Holden is currently the most committed manufacturer, the brand in the middle of a generational shift with its motorsport programme thanks to the imminent introduction of the ZB Commodore bodyshape, and the upcoming rollout of the V6 engine, expected in time for the 2019 season.
While Triple Eight is full entrenched in Holden's programme through both the development of the ZB aero and engine, as well as running the factory Holden squad, the idea that more manufacturer support could be required in the next 12-24 months isn't lost on Dane.
And he reckons the best hopes of a new brand joining the sport is fierce rival Roger Penske, part owner of the Ford-shod DJRTP outfit.
"I reckon that the person who is best equipped in the racing world – anywhere in the world – to bring in somebody is Roger Penske," Dane said.
"I hope, both from a Triple Eight point of view and from a Supercars overall and Australian motorsport point of view, that Roger manages to bring in somebody else."

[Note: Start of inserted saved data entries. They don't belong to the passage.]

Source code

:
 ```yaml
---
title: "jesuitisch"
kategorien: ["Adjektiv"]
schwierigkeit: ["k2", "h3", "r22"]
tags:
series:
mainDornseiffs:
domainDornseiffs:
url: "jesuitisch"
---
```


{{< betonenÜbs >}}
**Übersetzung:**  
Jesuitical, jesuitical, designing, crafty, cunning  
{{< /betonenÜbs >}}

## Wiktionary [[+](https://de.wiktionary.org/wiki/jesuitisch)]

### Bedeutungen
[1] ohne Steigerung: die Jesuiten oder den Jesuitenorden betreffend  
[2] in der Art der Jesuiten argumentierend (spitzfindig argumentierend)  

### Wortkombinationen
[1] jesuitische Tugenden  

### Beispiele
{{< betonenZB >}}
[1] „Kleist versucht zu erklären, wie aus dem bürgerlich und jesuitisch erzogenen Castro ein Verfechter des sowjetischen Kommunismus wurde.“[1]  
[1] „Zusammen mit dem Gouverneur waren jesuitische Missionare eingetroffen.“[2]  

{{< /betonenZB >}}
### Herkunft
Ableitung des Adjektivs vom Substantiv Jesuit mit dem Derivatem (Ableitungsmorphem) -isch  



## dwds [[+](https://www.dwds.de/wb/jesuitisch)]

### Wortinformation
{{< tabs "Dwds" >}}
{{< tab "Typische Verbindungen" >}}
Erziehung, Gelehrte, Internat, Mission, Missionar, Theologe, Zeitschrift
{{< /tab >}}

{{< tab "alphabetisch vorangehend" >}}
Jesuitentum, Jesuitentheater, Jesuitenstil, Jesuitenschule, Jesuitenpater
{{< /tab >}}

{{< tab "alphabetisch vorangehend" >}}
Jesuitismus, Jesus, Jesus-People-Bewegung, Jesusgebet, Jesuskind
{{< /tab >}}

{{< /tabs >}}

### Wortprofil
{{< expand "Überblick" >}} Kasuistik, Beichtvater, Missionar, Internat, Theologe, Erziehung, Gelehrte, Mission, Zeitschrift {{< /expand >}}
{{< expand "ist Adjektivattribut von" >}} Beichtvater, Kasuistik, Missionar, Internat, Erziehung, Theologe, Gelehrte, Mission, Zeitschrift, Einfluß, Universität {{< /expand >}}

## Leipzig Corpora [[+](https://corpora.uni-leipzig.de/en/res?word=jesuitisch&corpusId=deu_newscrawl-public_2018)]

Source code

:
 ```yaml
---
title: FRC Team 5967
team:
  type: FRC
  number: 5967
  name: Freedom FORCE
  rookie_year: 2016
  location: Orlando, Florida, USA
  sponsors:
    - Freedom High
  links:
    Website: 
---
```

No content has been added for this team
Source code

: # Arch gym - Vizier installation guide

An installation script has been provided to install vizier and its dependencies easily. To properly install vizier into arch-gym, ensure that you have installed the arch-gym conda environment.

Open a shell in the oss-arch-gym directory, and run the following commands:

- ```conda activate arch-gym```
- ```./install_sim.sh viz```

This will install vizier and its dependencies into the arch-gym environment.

Dane went on to explain that the reason he's backing Penske to get a factory deal done boils down to a shift in the way that race teams need to work with manufacturers.
"It might not be the same relationship as we've always had with manufacturers," he added.
"We can see that things have moved on from the old days where Holden would pay for every single thing. We've got a great structure with them, but there's an onus on us as well to develop the ZB along with their input, but taking an awful lot of the load.
"It's like the government having a public-private partnership.
"So maybe Roger can do a deal with somebody on a slightly different level to what's been done before, but to create an opportunity for another manufacturer to come in without it being too onerous an overall bill.
"He's the best bet, and I'd love to see that happen.
"Who with I'm not sure, but we all know who the big targets in the automotive world are and the volume sellers. It would just be great to have one of them. And that would give the impetus to have another one."
However Dane says he's not hoping for a mass influx of new brands into the sport.
He reckons that the sweet spot is three or four fully-committed makes, which allows success to be evenly enough spread to keep the people that sign the cheques interested.
"If you can have three in there, with good teams that can win races on merit, that's all you need," he said.
"If you have too many then one of them wakes up one morning and says 'hang on, we haven't won a race for three years, we're not doing anything!' That's what happened in BTCC, it's what happened in world rallying, there were too many.
"What you need is three or four who are committed to it but all get a bite of the cherry.
"But of course that's ultimately up to the sponsors, manufacturers, and the teams to choose a right fit. Because if they're not winning, well, who's going to stick around forever?"
The US-based Team Penske squad runs Fords in NASCAR and Supercars, Chevrolet-powered cars in IndyCar, and Acura's sportscar programme.